虽然她明知道自己跟猴子的关系有多纯洁,可却也不得不承认,席暮谦的确是有立场介意的。
“对不起。”
席暮谦却并不吃这一套:“对不起如果有用,这世界上的人,就都可以随心所欲的犯错了。我要的不是没有任何意义的口头道歉,而是你做出的承诺,说吧,以后遇到类似的事情你该如何处理。”
“我……席先生希望我如何做?”
“不管我跟你是以何种目的走到一起的夫妻,你都必须要记住,出现问题,第一时间只能找自己的丈夫。”
黎煌轻咬唇角,不想给他添麻烦,倒还成错的了?
“我知道了,席先生的话,我会做到的。”
“还有,”席暮谦边开车,边凝眉看了她一眼:“席先生这三个字,你打算叫到什么时候?”
黎煌凝眉,这称呼也有问题?
他今天是心情不好吧,怎么这么能挑毛病呢。
“那我该怎么称呼你?”
“这也要我教给你?别人家妻子,都是如何称呼自己丈夫的,你就不会依葫芦画瓢?”
黎煌想了想,叫老公?说真的,叫不出口。
亲爱的?诶,偶尔演戏还行,真要平日里叫,也太恶心了。
“那我叫你……暮谦?”
席暮谦没做声。
黎煌又看不到他的表情,实在拿不准这称呼对方喜不喜欢。
席暮谦转头看了她一眼,唇角似有若无的勾了勾。
在别人看不到的时候,跟对方谈事情,竟然出奇的放松,起码不必担心对方读懂自己的表情,算计自己。
不过她这夜盲症……倒也的确是个问题。
“明天开始,给你配司机。”
“不用了,”黎煌看着他的轮廓,她可不想连这种麻烦都给席暮谦添。
“我知道自己有病,所以不会在晚上或者光线不好的时候开车。”
席暮谦冷声:“那今天的车祸你怎么说?今天是你运气好,下次呢?你打算弄出人命?”
黎煌想到那辆突然从后面绕出的黑车,眼神中也多了一丝的深沉。
当时路面上的车并不多,那黑车忽然别车,并不像是无心之失……
“今天是我开车以来,第一次出问题。以后我一定会多加小心的。我一个人独来独往惯了,不习惯用司机。”
席暮谦睨了她一记,也没再坚持。
回到家,趁着席暮谦去洗澡的空隙,黎煌给白成翰打了一通电话。
“猴子,帮我去大修厂找我的行车记录仪,查一下那辆别我的黑车,我觉得那车有问题。”
“OK,等我结果。对了,你家席先生没为难你吧?”
黎煌不禁一笑:“他干嘛要为难我。”
“没有就行,那我挂了啊,”白成翰挂断电话,纳闷,难道是他感觉出了问题?
晚上躺在床上,席暮谦看着天花板有些糟心。
他想对黎煌做点儿什么。
可是昨晚错过了最好的时机后,这会儿反倒不知道该怎么下手了。
他心中郁闷,想起好友谭柏儒曾说过,“你这种没有跟异性接触经验的人,就算突然遇到喜欢的,恐怕也不好下手。”
难道还真被谭柏儒一语成谶?
看来,这段时间,他得好好的往这方面使使力了。
第二天早上,黎煌吃过早饭后,拒绝了家里的派车,一个人打车去了事务所。
她下车,正要往楼里走的时候,之前就停在楼下的一辆黑色奥迪上,有人走了下来。
看到来人,黎煌原本还有些惬意的表情,瞬间凝重了起来。
男人走到她面前,口气不善的呵斥道:“这几天你为什么不接我电话,你眼里还有没有我这个父亲。”

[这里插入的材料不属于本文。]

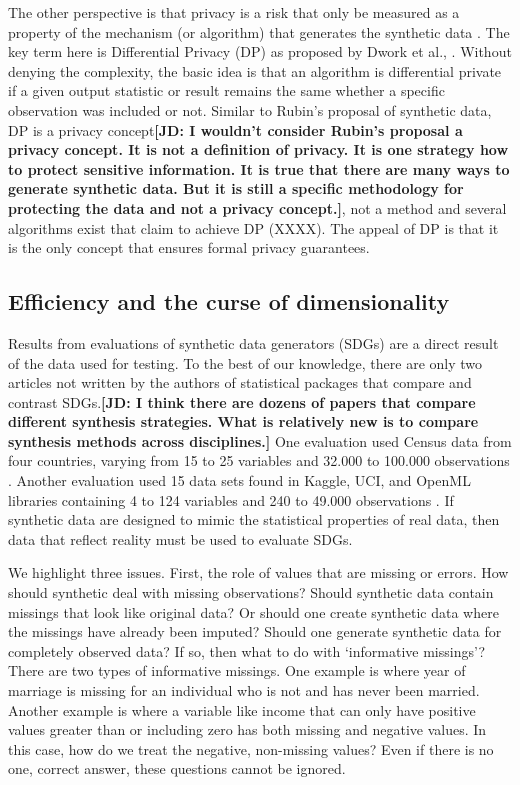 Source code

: \documentclass[runningheads]{llncs}
\newcommand{\jd}[1]{\scriptsize {\bf \color{red}[JD: #1]}\normalsize}
\begin{document}
The other perspective is that privacy is a risk that only be measured as a property of the mechanism (or algorithm) that generates the synthetic data \cite{jordon2022synthetic}.  The key term here is Differential Privacy (DP) as proposed by Dwork et al., \cite{dwork2006calibrating}.  Without denying the complexity, the basic idea is that an algorithm is differential private if a given output statistic or result remains the same whether a specific observation was included or not.  Similar to Rubin's proposal of synthetic data, DP is a privacy concept\jd{I wouldn't consider Rubin's proposal a privacy concept. It is not a definition of privacy. It is one strategy how to protect sensitive information. It is true that there are many ways to generate synthetic data. But it is still a specific methodology for protecting the data and not a privacy concept.}, not a method and several algorithms exist that claim to achieve DP (XXXX).  The appeal of DP is that it is the only concept that ensures formal privacy guarantees.

\subsection{Efficiency and the curse of dimensionality}

Results from evaluations of synthetic data generators (SDGs) are a direct result of the data used for testing.  To the best of our knowledge, there are only two articles not written by the authors of statistical packages that compare and contrast SDGs.\jd{I think there are dozens of papers that compare different synthesis strategies. What is relatively new is to compare synthesis methods across disciplines.}  One evaluation used Census data from four countries, varying from 15 to 25 variables and 32.000 to 100.000 observations \cite{little2022comparing}.  Another evaluation used 15 data sets found in Kaggle, UCI, and OpenML libraries containing 4 to 124 variables and 240 to 49.000 observations \cite{dankar2021fake}.  If synthetic data are designed to mimic the statistical properties of real data, then data that reflect reality must be used to evaluate SDGs.  

We highlight three issues.  First, the role of values that are missing or errors.  How should synthetic deal with missing observations?  Should synthetic data contain missings that look like original data?  Or should one create synthetic data where the missings have already been imputed?  Should one generate synthetic data for completely observed data?  If so, then what to do with `informative missings'?  There are two types of informative missings.  One example is where year of marriage is missing for an individual who is not and has never been married.  Another example is where a variable like income that can only have positive values greater than or including zero has both missing and negative values.  In this case, how do we treat the negative, non-missing values?  Even if there is no one, correct answer, these questions cannot be ignored.
\end{document}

黎煌面色疏离的望向他,冷淡道:“我姐死的时候我就说过了,你失去的,不是一个女儿,而是两个。所以黎总,在我面前不必打什么父女牌了,找我什么事,直说吧。”
“你……”黎诺胜举起手就要掌掴黎煌,却被黎煌一把握住了手腕。
她眼神森寒:“黎总,收起您这高贵的手,我已经不是从前那个,在黎家弱小到可以被父亲殴打辱骂的孩子了。我决定离开黎家的那一天时就已经说过,我翅膀硬了。”
黎诺胜被黎煌的话,气的心口剧烈起伏:“黎煌呀黎煌,你简直就是我黎家的克星,如果当初死的是你,黎初一定会乖乖地听我的话,交出兰园,我黎氏集团也绝不会走到今天的绝境,可为什么,为什么当初死的不是你。”